Some of those stories were mysterious and filled with mayhem and dread. Surrounded by dark forest, one can feel the presence of those old Apache warriors whose spirits still roam here. In the wind and forest sounds, one can almost hear their voices lamenting their fate at the hands of the white man. Fierce fighters who would like nothing more than to seek revenge on the descendants of their tormentors. The Apache always had an attraction for the young plump white men, who were always the tastiest . . . (you get the picture of where this story is going).

One night, after dinner, the fire had died down and only coals remained. My 16-year-old, Red Boy, was the fire chief so he collected some kindling to ignite the flames, and then sat in his chair and blew down on the fire. When the fire didn’t burst into flame, he got up to get some paper. I tried to embarrass him saying only a white man would use paper to light those coals. I told him to get down on the ground and blow under those coals not down on it. So he made a couple more cursory attempts until he got short of breath, and then got up to get some paper; the wood blazed in moments.

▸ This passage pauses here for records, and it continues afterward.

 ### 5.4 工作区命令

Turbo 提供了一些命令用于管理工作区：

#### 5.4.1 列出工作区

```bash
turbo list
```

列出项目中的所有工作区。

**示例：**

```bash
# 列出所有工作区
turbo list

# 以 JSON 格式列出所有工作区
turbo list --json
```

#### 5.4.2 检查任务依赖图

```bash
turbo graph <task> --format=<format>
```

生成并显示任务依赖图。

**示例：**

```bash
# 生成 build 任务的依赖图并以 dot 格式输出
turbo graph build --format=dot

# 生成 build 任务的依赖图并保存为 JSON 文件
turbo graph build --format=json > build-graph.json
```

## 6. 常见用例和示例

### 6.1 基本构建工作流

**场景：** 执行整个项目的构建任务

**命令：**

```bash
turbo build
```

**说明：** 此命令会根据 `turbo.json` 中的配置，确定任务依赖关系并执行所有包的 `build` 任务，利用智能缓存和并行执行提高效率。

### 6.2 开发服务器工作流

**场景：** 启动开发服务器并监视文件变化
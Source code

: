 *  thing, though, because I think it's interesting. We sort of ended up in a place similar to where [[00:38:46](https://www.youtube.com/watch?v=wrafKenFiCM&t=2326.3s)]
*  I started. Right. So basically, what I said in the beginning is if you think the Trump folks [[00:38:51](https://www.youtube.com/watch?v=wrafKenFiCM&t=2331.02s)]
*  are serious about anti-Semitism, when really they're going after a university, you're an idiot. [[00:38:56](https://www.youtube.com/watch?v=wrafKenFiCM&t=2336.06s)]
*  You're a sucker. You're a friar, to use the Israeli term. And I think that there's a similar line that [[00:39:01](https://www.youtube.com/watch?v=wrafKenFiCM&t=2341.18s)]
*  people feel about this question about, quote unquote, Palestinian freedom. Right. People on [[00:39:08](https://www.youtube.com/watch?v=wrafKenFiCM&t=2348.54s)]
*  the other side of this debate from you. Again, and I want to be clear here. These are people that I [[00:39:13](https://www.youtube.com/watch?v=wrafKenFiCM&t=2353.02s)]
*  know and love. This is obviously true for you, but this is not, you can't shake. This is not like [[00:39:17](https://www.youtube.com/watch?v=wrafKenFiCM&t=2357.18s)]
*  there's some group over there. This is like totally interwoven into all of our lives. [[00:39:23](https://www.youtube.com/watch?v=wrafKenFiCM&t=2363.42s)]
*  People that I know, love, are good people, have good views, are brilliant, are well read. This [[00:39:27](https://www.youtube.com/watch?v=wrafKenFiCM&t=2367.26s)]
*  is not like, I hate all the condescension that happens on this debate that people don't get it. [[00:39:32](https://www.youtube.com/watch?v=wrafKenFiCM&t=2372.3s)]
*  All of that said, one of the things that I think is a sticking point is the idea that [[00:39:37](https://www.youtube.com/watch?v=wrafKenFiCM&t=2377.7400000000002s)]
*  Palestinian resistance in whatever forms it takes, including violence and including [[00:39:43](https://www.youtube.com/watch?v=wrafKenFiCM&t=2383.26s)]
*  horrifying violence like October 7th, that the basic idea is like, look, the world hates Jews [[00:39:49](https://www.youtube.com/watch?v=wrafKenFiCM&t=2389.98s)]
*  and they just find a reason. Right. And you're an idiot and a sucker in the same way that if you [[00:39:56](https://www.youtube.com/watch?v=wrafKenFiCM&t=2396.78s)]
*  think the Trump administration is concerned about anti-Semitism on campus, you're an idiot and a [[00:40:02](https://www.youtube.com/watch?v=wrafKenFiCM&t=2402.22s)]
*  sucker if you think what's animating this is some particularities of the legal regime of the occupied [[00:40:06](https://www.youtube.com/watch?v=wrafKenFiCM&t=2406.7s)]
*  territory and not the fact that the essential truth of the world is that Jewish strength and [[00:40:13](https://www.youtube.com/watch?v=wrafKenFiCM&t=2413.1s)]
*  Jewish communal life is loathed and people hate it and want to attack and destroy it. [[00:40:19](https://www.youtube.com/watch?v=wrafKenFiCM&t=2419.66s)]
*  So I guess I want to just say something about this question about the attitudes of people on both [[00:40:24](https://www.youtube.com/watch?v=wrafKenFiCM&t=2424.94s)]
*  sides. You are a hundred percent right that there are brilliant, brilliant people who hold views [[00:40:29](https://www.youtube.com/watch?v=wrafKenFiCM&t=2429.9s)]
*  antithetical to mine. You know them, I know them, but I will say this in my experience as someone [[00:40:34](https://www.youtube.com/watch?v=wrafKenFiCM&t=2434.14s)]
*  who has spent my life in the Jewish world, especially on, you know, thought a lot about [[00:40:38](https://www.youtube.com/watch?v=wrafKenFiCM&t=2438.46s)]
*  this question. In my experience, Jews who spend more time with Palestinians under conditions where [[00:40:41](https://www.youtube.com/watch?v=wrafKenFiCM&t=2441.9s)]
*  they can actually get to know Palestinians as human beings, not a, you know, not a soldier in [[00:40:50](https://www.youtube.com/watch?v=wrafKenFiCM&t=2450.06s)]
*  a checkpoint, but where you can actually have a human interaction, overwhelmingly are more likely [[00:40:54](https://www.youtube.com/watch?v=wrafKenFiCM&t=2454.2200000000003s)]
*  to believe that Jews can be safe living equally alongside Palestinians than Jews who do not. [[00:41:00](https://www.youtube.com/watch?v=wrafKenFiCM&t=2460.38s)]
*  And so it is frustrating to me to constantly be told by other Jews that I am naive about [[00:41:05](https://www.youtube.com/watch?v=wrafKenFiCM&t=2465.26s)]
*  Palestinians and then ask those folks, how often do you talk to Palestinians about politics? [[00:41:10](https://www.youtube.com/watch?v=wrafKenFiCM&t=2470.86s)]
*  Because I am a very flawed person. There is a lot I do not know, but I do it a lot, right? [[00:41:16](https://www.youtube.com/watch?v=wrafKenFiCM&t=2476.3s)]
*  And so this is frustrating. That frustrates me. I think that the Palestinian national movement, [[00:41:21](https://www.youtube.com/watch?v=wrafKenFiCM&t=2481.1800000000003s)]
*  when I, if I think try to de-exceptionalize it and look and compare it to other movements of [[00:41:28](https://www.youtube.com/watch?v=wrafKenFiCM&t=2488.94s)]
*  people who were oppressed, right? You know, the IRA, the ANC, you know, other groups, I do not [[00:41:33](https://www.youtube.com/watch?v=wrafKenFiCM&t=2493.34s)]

Sitting around the dancing flames (the devil made me do it), I launched into a soliloquy that this isn’t just about the paper. It is about not always getting what you want when you want it. Some good things take time; you have to work at them which is part of its goodness…yada, yada, yada. Then I closed with a chorus of “You can’t always get what you want.” When I finished, he looked at me and said, “You were born before paper was invented, this is how we do it now”.

We laughed, and I realized every time I go into the woods and sit around that Grandfather Fire, I hear a new ending to an old story. There are many ways to light the fire and to keep it burning before it’s time to be extinguished.